The first time I submitted a Mississippi top twelve, it was like throwing a June bug down in a flock of chickens.

The pot roast was devastated by a barrage of loyalists who maintained it’s “just got Yankee written all over it.” The red velvet cake was accused, convicted, and shot for being a Waldorf recipe, and the pecan pie was mined by a sweet potato. I substituted pound cake for red velvet and sweet potato pie for pecan. The roast lost to stewed greens–which damn near lost out to limas.

Here’s the treaty, but rumor has it the pecan pie faction plans a fifth column action from Belzoni.

 

Cobbler: A Clarification

Here on the brink of summer, when the South’s farmers’ markets and roadside stands will soon offer the finest peaches and blackberries in the world, it’s time to brush up on making a cobbler, in my less-than-humble opinion the best way to bring these fruits to the table.

No doubt most of you line a deep dish with a crust, fill it with stewed fruit, top it with another crust—likely one of those cute but fussy lattice types—and call it a cobbler. You can do that, and you would find yourself in agreement with most professional cooks, people who write cookbooks and other types of riff-raff who claim to know their way around a kitchen, but if you ask me—go ahead—this constitutes nothing more than a deep-dish pie.

The dish I know of as a cobbler is made with stewed fruit, yes, but does not have a crust as such, meaning one that is made of cut rolled-out dough.

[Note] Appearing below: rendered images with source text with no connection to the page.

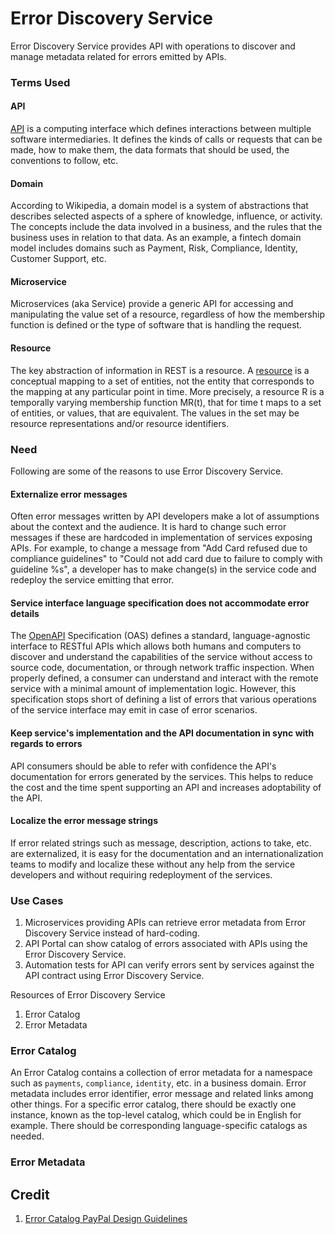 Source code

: # Error Discovery Service

Error Discovery Service provides API with operations to discover and manage metadata related for errors emitted by APIs. 

### Terms Used

#### API
[API](https://en.wikipedia.org/wiki/API) is a computing interface which defines interactions between multiple software intermediaries. It defines the kinds of calls or requests that can be made, how to make them, the data formats that should be used, the conventions to follow, etc. 

#### Domain
According to Wikipedia, a domain model is a system of abstractions that describes selected aspects of a sphere of knowledge, influence, or activity. The concepts include the data involved in a business, and the rules that the business uses in relation to that data. As an example, a fintech domain model includes domains such as Payment, Risk, Compliance, Identity, Customer Support, etc.

#### Microservice 
Microservices (aka Service) provide a generic API for accessing and manipulating the value set of a resource, regardless of how the membership function is defined or the type of software that is handling the request.

#### Resource

The key abstraction of information in REST is a resource. A [resource](https://github.com/paypal/api-standards/blob/master/api-style-guide.md#resource) is a conceptual mapping to a set of entities, not the entity that corresponds to the mapping at any particular point in time. More precisely, a resource R is a temporally varying membership function MR(t), that for time t maps to a set of entities, or values, that are equivalent. The values in the set may be resource representations and/or resource identifiers.


### Need

Following are some of the reasons to use Error Discovery Service.

#### Externalize error messages

Often error messages written by API developers make a lot of assumptions about the context and the audience. It is hard to change such error messages if these are hardcoded in implementation of services exposing APIs. For example, to change a message from "Add Card refused due to compliance guidelines" to "Could not add card due to failure to comply with guideline %s", a developer has to make change(s) in the service code and redeploy the service emitting that error.

#### Service interface language specification does not accommodate error details 

The [OpenAPI](https://swagger.io/specification/) Specification (OAS) defines a standard, language-agnostic interface to RESTful APIs which allows both humans and computers to discover and understand the capabilities of the service without access to source code, documentation, or through network traffic inspection. When properly defined, a consumer can understand and interact with the remote service with a minimal amount of implementation logic. However, this specification stops short of defining a list of errors that various operations of the service interface may emit in case of error scenarios.


#### Keep service's implementation and the API documentation in sync with regards to errors

API consumers should be able to refer with confidence the API's documentation for errors generated by the services. This helps to reduce the cost and the time spent supporting an API and increases adoptability of the API.

#### Localize the error message strings 
If error related strings such as message, description, actions to take, etc. are externalized, it is easy for the documentation and an internationalization teams to modify and localize these without any help from the service developers and without requiring redeployment of the services.

### Use Cases

1. Microservices providing APIs can retrieve error metadata from Error Discovery Service instead of hard-coding.
2. API Portal can show catalog of errors associated with APIs using the Error Discovery Service.
3. Automation tests for API can verify errors sent by services against the API contract using Error Discovery Service.

Resources of Error Discovery Service

1. Error Catalog
2. Error Metadata

### Error Catalog
An Error Catalog contains a collection of error metadata for a namespace such as `payments`, `compliance`, `identity`, etc. in a business domain. Error metadata includes error identifier, error message and related links among other things. For a specific error catalog, there should be exactly one instance, known as the top-level catalog, which could be in English for example. There should be corresponding language-specific catalogs as needed.

### Error Metadata


## Credit
1. [Error Catalog PayPal Design Guidelines](https://github.com/paypal/api-standards/blob/master/api-style-guide.md#error-catalog)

My cobbler, instead, is made of stewed fruit and sweet dough made into dumplings, and those that rise to the top of the fruit during cooking brown, giving the dessert a wonderful pied (sorry, I couldn’t help myself) topping, but the most wonderful part is the mixture of fruit and sweet, spongy dumplings below the surface. In the  Midwest, where dowdy is not only endemic but pervasive, this is called a pan dowdy, and New Englanders (with a characteristic lack of  lyricism and overemphasis on  assonance) refer to inelegantly as a “slump” or a “grunt”.

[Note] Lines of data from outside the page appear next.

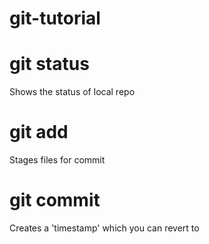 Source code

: # git-tutorial

# git status
Shows the status of local repo

# git add
Stages files for commit

# git commit 
Creates a 'timestamp' which you can revert to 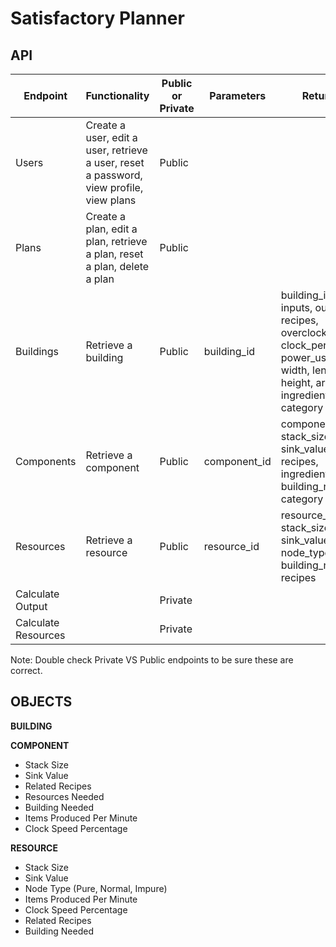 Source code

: # Satisfactory Planner

## API

| Endpoint            | Functionality                                                                           | Public or Private | Parameters   | Returns                                                                                                                               | Notes |
| ------------------- | --------------------------------------------------------------------------------------- | ----------------- | ------------ | ------------------------------------------------------------------------------------------------------------------------------------- | ----- |
| Users               | Create a user, edit a user, retrieve a user, reset a password, view profile, view plans | Public            |              |                                                                                                                                       |       |
| Plans               | Create a plan, edit a plan, retrieve a plan, reset a plan, delete a plan                | Public            |              |                                                                                                                                       |       |
| Buildings           | Retrieve a building                                                                     | Public            | building_id  | building_id, inputs, outputs, recipes, overclock_bool, clock_percent, power_usage, width, length, height, area, ingredients, category |       |
| Components          | Retrieve a component                                                                    | Public            | component_id | component_id, stack_size, sink_value, recipes, ingredients, building_needed, category                                                 |       |
| Resources           | Retrieve a resource                                                                     | Public            | resource_id  | resource_id, stack_size, sink_value, node_type, building_needed, recipes                                                              |       |
| Calculate Output    |                                                                                         | Private           |              |                                                                                                                                       |       |
| Calculate Resources |                                                                                         | Private           |              |                                                                                                                                       |       |

Note: Double check Private VS Public endpoints to be sure these are correct.

## OBJECTS

**BUILDING**

**COMPONENT**

- Stack Size
- Sink Value
- Related Recipes
- Resources Needed
- Building Needed
- Items Produced Per Minute
- Clock Speed Percentage

**RESOURCE**

- Stack Size
- Sink Value
- Node Type (Pure, Normal, Impure)
- Items Produced Per Minute
- Clock Speed Percentage
- Related Recipes
- Building Needed
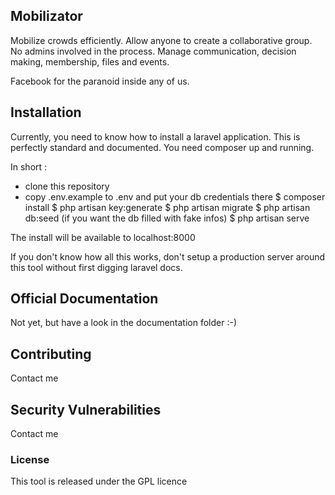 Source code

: ## Mobilizator

Mobilize crowds efficiently. Allow anyone to create a collaborative group. No admins involved in the process. Manage communication, decision making, membership, files and events.

Facebook for the paranoid inside any of us.

## Installation

Currently, you need to know how to install a laravel application. This is perfectly standard and documented. You need composer up and running.

In short :

- clone this repository
- copy .env.example to .env and put your db credentials there
$ composer install
$ php artisan key:generate
$ php artisan migrate
$ php artisan db:seed (if you want the db filled with fake infos)
$ php artisan serve

The install will be available to localhost:8000

If you don't know how all this works, don't setup a production server around this tool without first digging laravel docs.

## Official Documentation

Not yet, but have a look in the documentation folder :-)

## Contributing

Contact me

## Security Vulnerabilities

Contact me

### License

This tool is released under the GPL licence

This recipe is simple, and like most simple recipes, more procedure than ingredients. Larger fruit should be peeled and sliced or diced. Stone fruit and berries make the best cobblers, though I’ve had a pineapple and fig cobblers that were wonderful, and I knew a lady who made an awesome cobbler like this out of canned fruit cocktail that was absolutely psychedelic.

For four cups of fresh fruit make six cups of simple syrup and flavor with a teaspoon vanilla; nutmeg is also a nice touch. Stew the fruit in the syrup just enough to infuse the syrup with its flavor, and while hot transfer to a deep baking dish. Make biscuit dough using sweet milk and sugar, knead lightly and roll out to about half an inch, cut into strips, drop by pieces into the hot fruit/syrup mixture and bake in hot (400) oven. Spoon syrup over the dough as it cools. If you serve this with anything other than vanilla ice cream the devil will drag you to hell by your short hairs.